South African Canadian computer scientist (1918–2013)

John Edward Lancelot Peck (14 August 1918 – 6 November 2013) was the first permanent Head of Department of Computer Science at the University of British Columbia (UBC). He remained the Head of Department from 1969 to 1977.

He was one of the editors of the original Report on the Algorithmic Language ALGOL 68 and a contributing editor to the Revised Report on the Algorithmic Language ALGOL 68. He has written an article outlining his personal account of being part of the design team. Before assuming his role as the Head of Computer Science at the University of British Columbia, he was the first Head of the University of Calgary's newly built Math Department.

Many of his publications are indexed on the DBLP computer science bibliography site, and the Computer History Museum, software preservation group site.

==Early years==
John spent his early years in South Africa receiving a Bachelor of Science (B.Sc.) in Mathematics and Physics at the University of Natal, South Africa, after which he received a Master of Science (M.Sc.) in mathematics. His first teaching position was lecturing in mathematics. In 1946, he took a scholarship to Yale University, where he obtained a Doctor of Philosophy (Ph.D.) in 1950, with a thesis on the topological semigroups. He then went on to teach at Brown University for three years before returning to the University of Natal. In 1955, he emigrate to Canada and taught at the University of New Brunswick followed by four years at McGill University. He left McGill to form the Mathematics Department at the University of Calgary.

His interest in computers began in 1959, when he responded to a request from McGill's mathematics department to learn to program a Datatron, and his first programs were written for it. As a result of this experience, he visited the University of Oklahoma to learn to program an IBM 650, another drum memory machine, which had an optimizing assembler named SOAP. The programming language Fortran was emerging then, as the translation was from Fortran to Internal Translator (IT) to SOAP to object code. At the time, his programming was in assembly code. In 1959, when McGill acquired an IBM 650, he was one of the few individuals who could program it. Around 1961, after arriving at the University of Calgary, the university acquired an IBM 1620. He became the computing centre director, while performing his duties as head of the mathematics department.
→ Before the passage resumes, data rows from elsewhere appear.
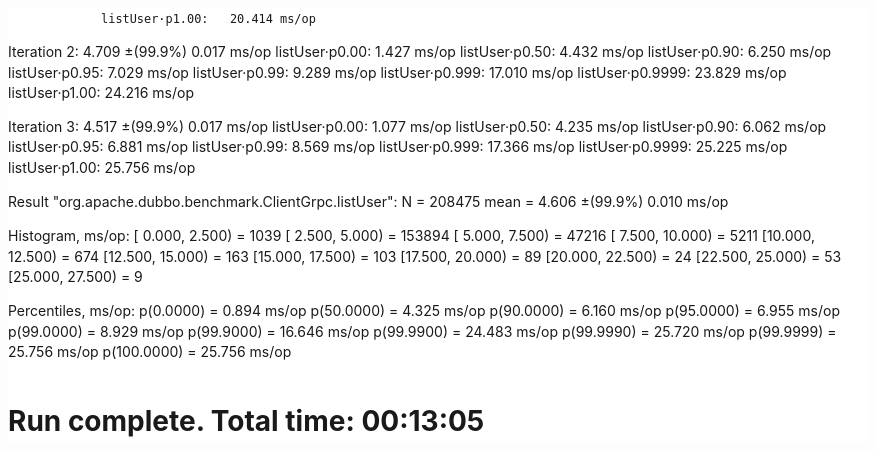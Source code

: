                  listUser·p1.00:   20.414 ms/op

Iteration   2: 4.709 ±(99.9%) 0.017 ms/op
                 listUser·p0.00:   1.427 ms/op
                 listUser·p0.50:   4.432 ms/op
                 listUser·p0.90:   6.250 ms/op
                 listUser·p0.95:   7.029 ms/op
                 listUser·p0.99:   9.289 ms/op
                 listUser·p0.999:  17.010 ms/op
                 listUser·p0.9999: 23.829 ms/op
                 listUser·p1.00:   24.216 ms/op

Iteration   3: 4.517 ±(99.9%) 0.017 ms/op
                 listUser·p0.00:   1.077 ms/op
                 listUser·p0.50:   4.235 ms/op
                 listUser·p0.90:   6.062 ms/op
                 listUser·p0.95:   6.881 ms/op
                 listUser·p0.99:   8.569 ms/op
                 listUser·p0.999:  17.366 ms/op
                 listUser·p0.9999: 25.225 ms/op
                 listUser·p1.00:   25.756 ms/op



Result "org.apache.dubbo.benchmark.ClientGrpc.listUser":
  N = 208475
  mean =      4.606 ±(99.9%) 0.010 ms/op

  Histogram, ms/op:
    [ 0.000,  2.500) = 1039 
    [ 2.500,  5.000) = 153894 
    [ 5.000,  7.500) = 47216 
    [ 7.500, 10.000) = 5211 
    [10.000, 12.500) = 674 
    [12.500, 15.000) = 163 
    [15.000, 17.500) = 103 
    [17.500, 20.000) = 89 
    [20.000, 22.500) = 24 
    [22.500, 25.000) = 53 
    [25.000, 27.500) = 9 

  Percentiles, ms/op:
      p(0.0000) =      0.894 ms/op
     p(50.0000) =      4.325 ms/op
     p(90.0000) =      6.160 ms/op
     p(95.0000) =      6.955 ms/op
     p(99.0000) =      8.929 ms/op
     p(99.9000) =     16.646 ms/op
     p(99.9900) =     24.483 ms/op
     p(99.9990) =     25.720 ms/op
     p(99.9999) =     25.756 ms/op
    p(100.0000) =     25.756 ms/op


# Run complete. Total time: 00:13:05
On this machine, he explored list processing methods, and then used these to write a compiler for the language ALGOL 60. This led to an invitation to attend the International Federation for Information Processing (IFIP) congress as Canada's representative. At this time, revisions were being made to ALGOL 60. He became the Canadian member of the IFIP Working Group 2.1 on Algorithmic Languages and Calculi, which specified, supports, and maintains the languages ALGOL 60 and 68.

After his time as department head, he continued to teach at UBC, circa 1978–1979. He was seen arriving at the computer centre's terminal room early morning each weekend on his old-fashioned solid bicycle, beating many graduate students who headed to the terminal room to use the Amdahl mainframe computer in less crowded morning hours. He arrived around 9:00 o'clock, weather permitting. Presumably he was working on an ALGOL 68 compiler system. That a professor of his status was sitting and typing at the terminal at each weekend gave some unspoken lessons to the future researchers.